> _GIVEN INFORMATION_:
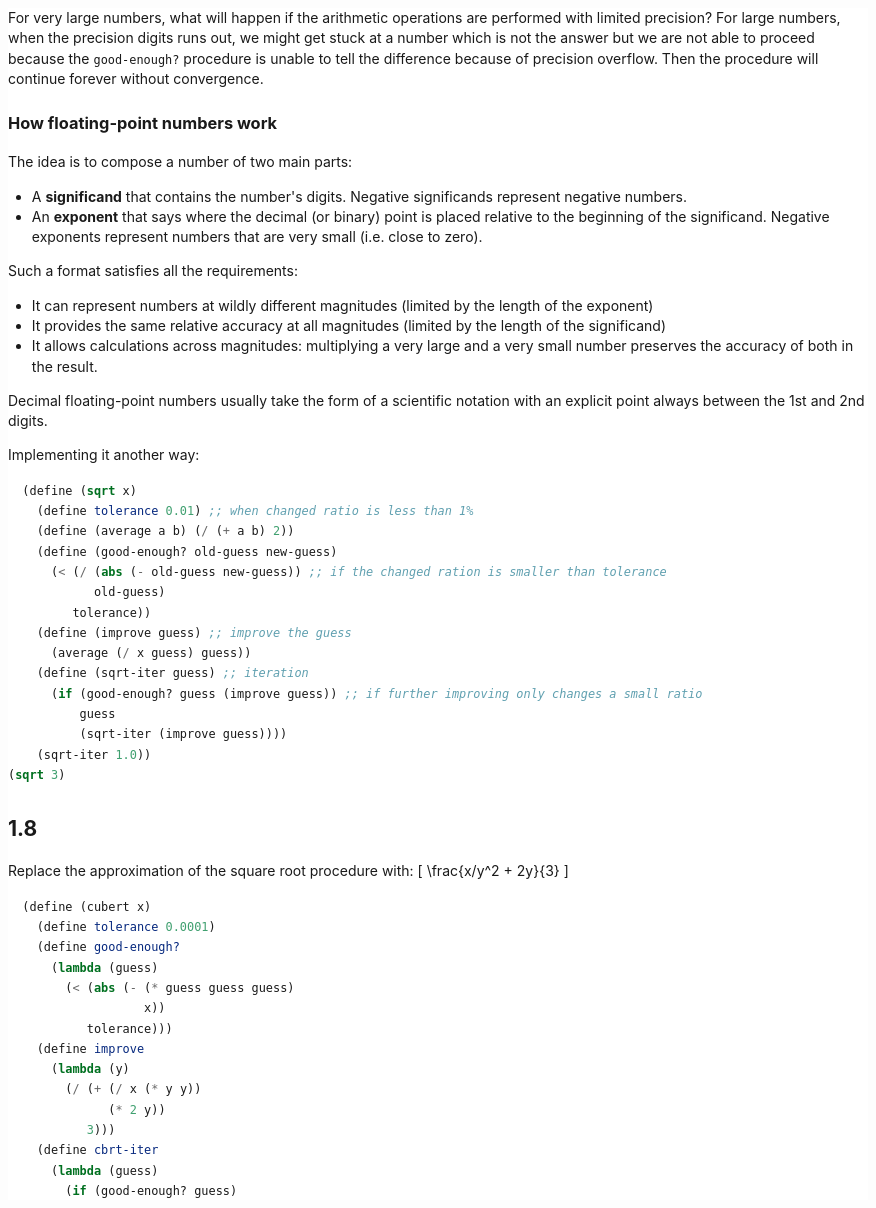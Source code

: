For very large numbers, what will happen if the arithmetic operations are performed with limited precision? For large numbers, when the precision digits runs out, we might get stuck at a number which is not the answer but we are not able to proceed because the `good-enough?` procedure is unable to tell the difference because of precision overflow. Then the procedure will continue forever without convergence.

### How floating-point numbers work<a id="sec-1-7-1"></a>

The idea is to compose a number of two main parts:

-   A **significand** that contains the number's digits. Negative significands represent negative numbers.
-   An **exponent** that says where the decimal (or binary) point is placed relative to the beginning of the significand. Negative exponents represent numbers that are very small (i.e. close to zero).

Such a format satisfies all the requirements:

-   It can represent numbers at wildly different magnitudes (limited by the length of the exponent)
-   It provides the same relative accuracy at all magnitudes (limited by the length of the significand)
-   It allows calculations across magnitudes: multiplying a very large and a very small number preserves the accuracy of both in the result.

Decimal floating-point numbers usually take the form of a scientific notation with an explicit point always between the 1st and 2nd digits.

Implementing it another way:

```scheme
  (define (sqrt x)
    (define tolerance 0.01) ;; when changed ratio is less than 1%
    (define (average a b) (/ (+ a b) 2))
    (define (good-enough? old-guess new-guess)
      (< (/ (abs (- old-guess new-guess)) ;; if the changed ration is smaller than tolerance
            old-guess)
         tolerance))
    (define (improve guess) ;; improve the guess
      (average (/ x guess) guess))
    (define (sqrt-iter guess) ;; iteration
      (if (good-enough? guess (improve guess)) ;; if further improving only changes a small ratio
          guess
          (sqrt-iter (improve guess))))
    (sqrt-iter 1.0))
(sqrt 3)
```

## 1.8<a id="sec-1-8"></a>

Replace the approximation of the square root procedure with: \[ \frac{x/y^2 + 2y}{3} \]

```scheme
  (define (cubert x)
    (define tolerance 0.0001)
    (define good-enough?
      (lambda (guess)
        (< (abs (- (* guess guess guess)
                   x))
           tolerance)))
    (define improve
      (lambda (y)
        (/ (+ (/ x (* y y))
              (* 2 y))
           3)))
    (define cbrt-iter
      (lambda (guess)
        (if (good-enough? guess)
```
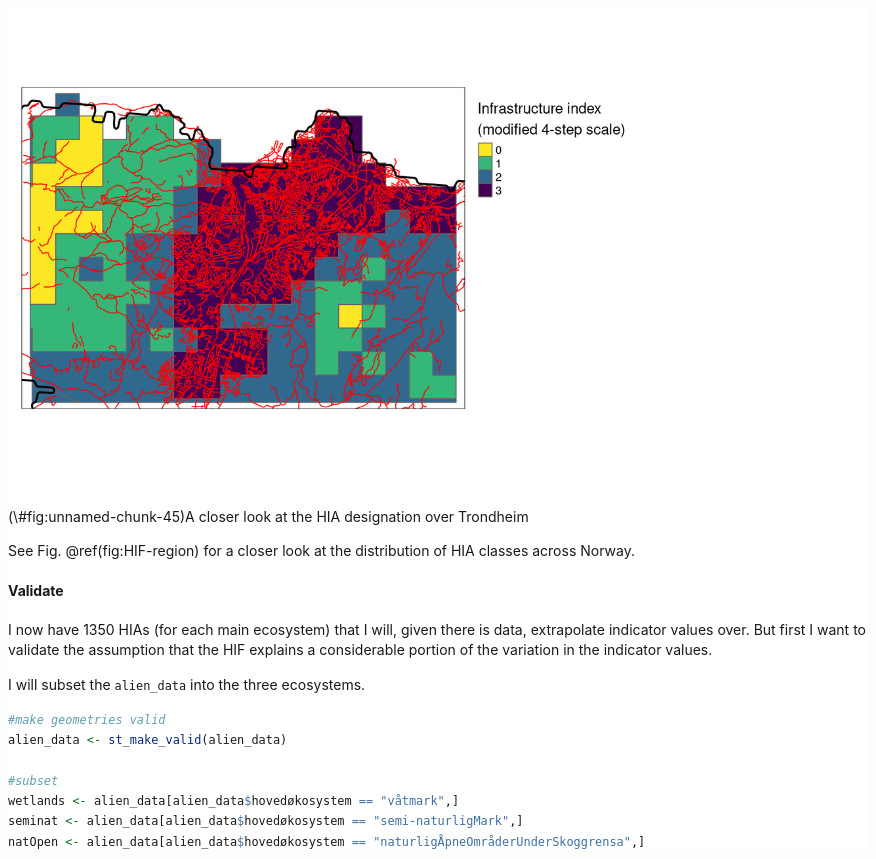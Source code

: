 <img src="alien_species_files/figure-html/unnamed-chunk-45-1.png" alt="A closer look at the HIA designation over Trondheim" width="672" />
<p class="caption">(\#fig:unnamed-chunk-45)A closer look at the HIA designation over Trondheim</p>
</div>

See Fig. \@ref(fig:HIF-region) for a closer look at the distribution of HIA classes across Norway.


#### Validate

I now have 1350 HIAs (for each main ecosystem) that I will, given
there is data, extrapolate indicator values over. But first I want to validate the assumption that the HIF 
explains a considerable portion of the variation in the indicator values.

I will subset the `alien_data` into the three ecosystems.


```r
#make geometries valid 
alien_data <- st_make_valid(alien_data)

#subset
wetlands <- alien_data[alien_data$hovedøkosystem == "våtmark",]
seminat <- alien_data[alien_data$hovedøkosystem == "semi-naturligMark",]
natOpen <- alien_data[alien_data$hovedøkosystem == "naturligÅpneOmråderUnderSkoggrensa",]
```
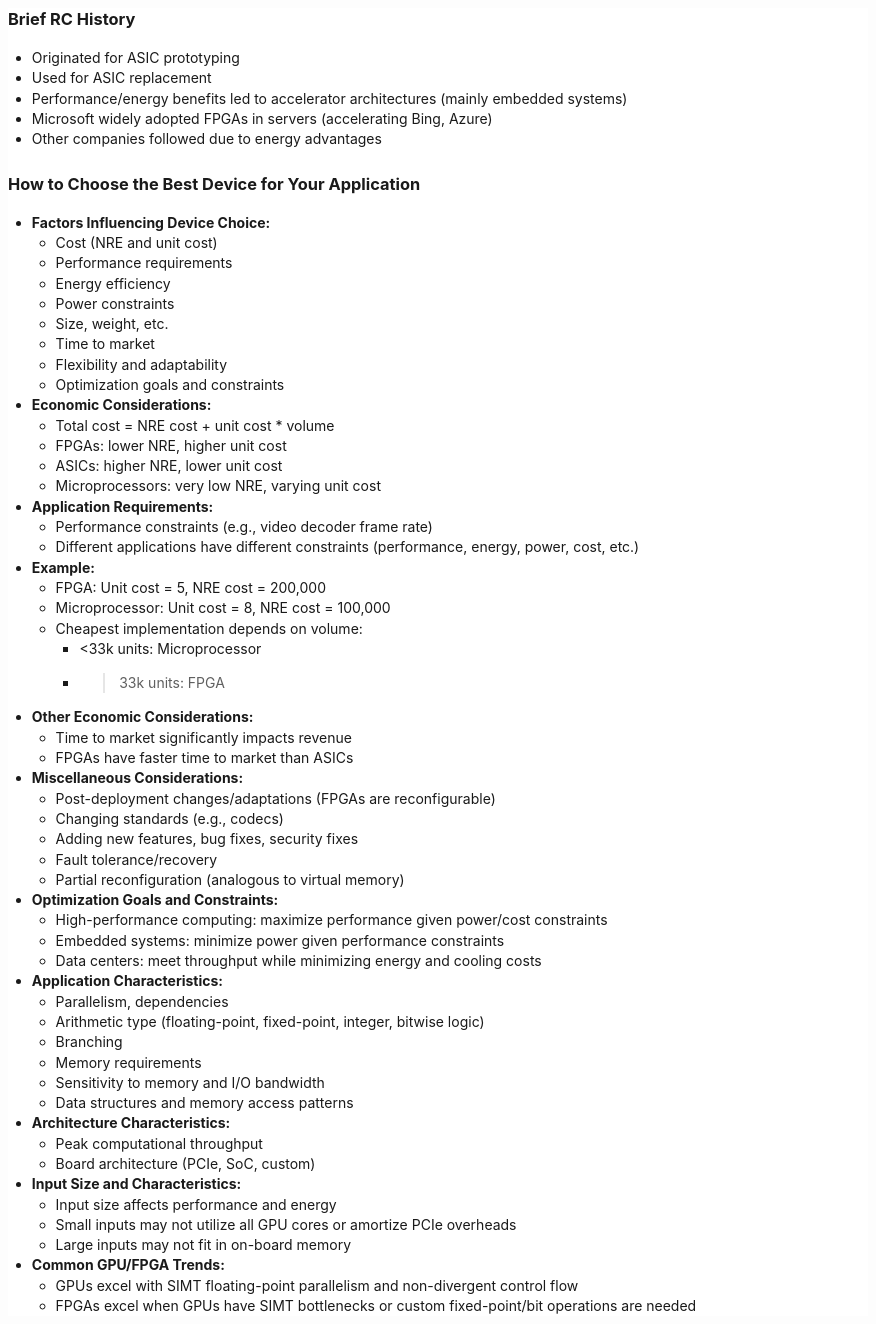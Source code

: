 ### Brief RC History

- Originated for ASIC prototyping
- Used for ASIC replacement
- Performance/energy benefits led to accelerator architectures (mainly embedded systems)
- Microsoft widely adopted FPGAs in servers (accelerating Bing, Azure)
- Other companies followed due to energy advantages

### How to Choose the Best Device for Your Application

- **Factors Influencing Device Choice:**
    - Cost (NRE and unit cost)
    - Performance requirements
    - Energy efficiency
    - Power constraints
    - Size, weight, etc.
    - Time to market
    - Flexibility and adaptability
    - Optimization goals and constraints
- **Economic Considerations:**
    - Total cost = NRE cost + unit cost * volume
    - FPGAs: lower NRE, higher unit cost
    - ASICs: higher NRE, lower unit cost
    - Microprocessors: very low NRE, varying unit cost
- **Application Requirements:**
    - Performance constraints (e.g., video decoder frame rate)
    - Different applications have different constraints (performance, energy, power, cost, etc.)
- **Example:**
    - FPGA: Unit cost = 5, NRE cost = 200,000
    - Microprocessor: Unit cost = 8, NRE cost = 100,000
    - Cheapest implementation depends on volume:
        - &lt;33k units: Microprocessor
        - >33k units: FPGA
- **Other Economic Considerations:**
    - Time to market significantly impacts revenue
    - FPGAs have faster time to market than ASICs
- **Miscellaneous Considerations:**
    - Post-deployment changes/adaptations (FPGAs are reconfigurable)
    - Changing standards (e.g., codecs)
    - Adding new features, bug fixes, security fixes
    - Fault tolerance/recovery
    - Partial reconfiguration (analogous to virtual memory)
- **Optimization Goals and Constraints:**
    - High-performance computing: maximize performance given power/cost constraints
    - Embedded systems: minimize power given performance constraints
    - Data centers: meet throughput while minimizing energy and cooling costs
- **Application Characteristics:**
    - Parallelism, dependencies
    - Arithmetic type (floating-point, fixed-point, integer, bitwise logic)
    - Branching
    - Memory requirements
    - Sensitivity to memory and I/O bandwidth
    - Data structures and memory access patterns
- **Architecture Characteristics:**
    - Peak computational throughput
    - Board architecture (PCIe, SoC, custom)
- **Input Size and Characteristics:**
    - Input size affects performance and energy
    - Small inputs may not utilize all GPU cores or amortize PCIe overheads
    - Large inputs may not fit in on-board memory
- **Common GPU/FPGA Trends:**
    - GPUs excel with SIMT floating-point parallelism and non-divergent control flow
    - FPGAs excel when GPUs have SIMT bottlenecks or custom fixed-point/bit operations are needed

> _PROBLEM_:
Copy out only the lines of the records above from the one with "- Branching" through the one with "- Large inputs", exactly as they stand, both included.

> _PROBLEM SOLUTION_:
    - Branching
    - Memory requirements
    - Sensitivity to memory and I/O bandwidth
    - Data structures and memory access patterns
- **Architecture Characteristics:**
    - Peak computational throughput
    - Board architecture (PCIe, SoC, custom)
- **Input Size and Characteristics:**
    - Input size affects performance and energy
    - Small inputs may not utilize all GPU cores or amortize PCIe overheads
    - Large inputs may not fit in on-board memory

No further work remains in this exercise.